● REQUIREMENT: Go over the listing below line by line and tally those containing "they". Give only the tally.

(DATASET CONTENT)

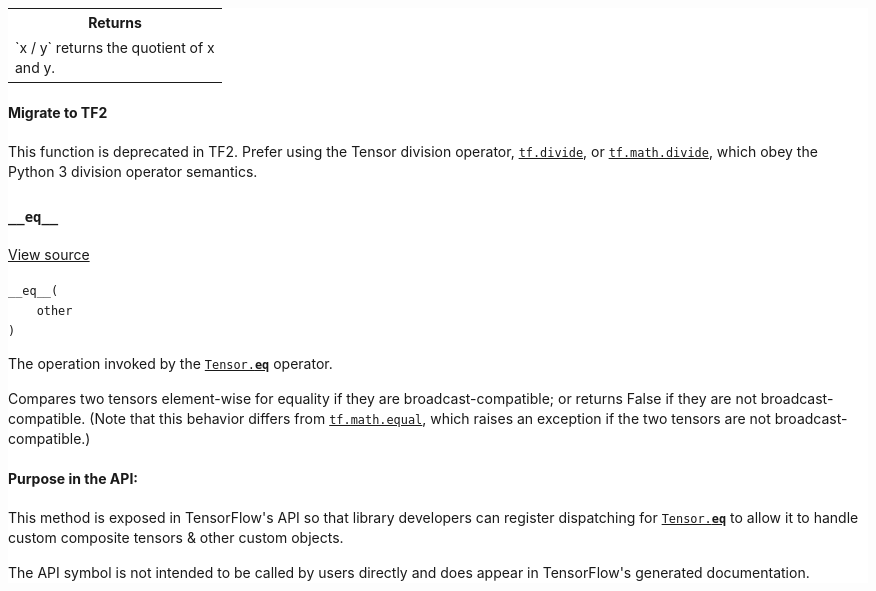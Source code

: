 


 <table class="responsive fixed orange">
<colgroup><col width="214px"><col></colgroup>
<tr><th colspan="2">Returns</th></tr>
<tr class="alt">
<td colspan="2">
`x / y` returns the quotient of x and y.
</td>
</tr>

</table>



 <section><devsite-expandable >
 <h4 class="showalways">Migrate to TF2</h4>

This function is deprecated in TF2. Prefer using the Tensor division operator,
<a href="../tf/math/divide.md"><code>tf.divide</code></a>, or <a href="../tf/math/divide.md"><code>tf.math.divide</code></a>, which obey the Python 3 division operator
semantics.


 </devsite-expandable></section>



<h3 id="__eq__"><code>__eq__</code></h3>

<a target="_blank" class="external" href="/code/stable/tensorflow/python/ops/math_ops.py">View source</a>

<pre class="devsite-click-to-copy prettyprint lang-py tfo-signature-link">
<code>__eq__(
    other
)
</code></pre>

The operation invoked by the <a href="../tf/RaggedTensor.md#__eq__"><code>Tensor.__eq__</code></a> operator.

Compares two tensors element-wise for equality if they are
broadcast-compatible; or returns False if they are not broadcast-compatible.
(Note that this behavior differs from <a href="../tf/math/equal.md"><code>tf.math.equal</code></a>, which raises an
exception if the two tensors are not broadcast-compatible.)

#### Purpose in the API:


This method is exposed in TensorFlow's API so that library developers
can register dispatching for <a href="../tf/RaggedTensor.md#__eq__"><code>Tensor.__eq__</code></a> to allow it to handle
custom composite tensors & other custom objects.

The API symbol is not intended to be called by users directly and does
appear in TensorFlow's generated documentation.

(End DATASET CONTENT)

● EXERCISE RESULT: 2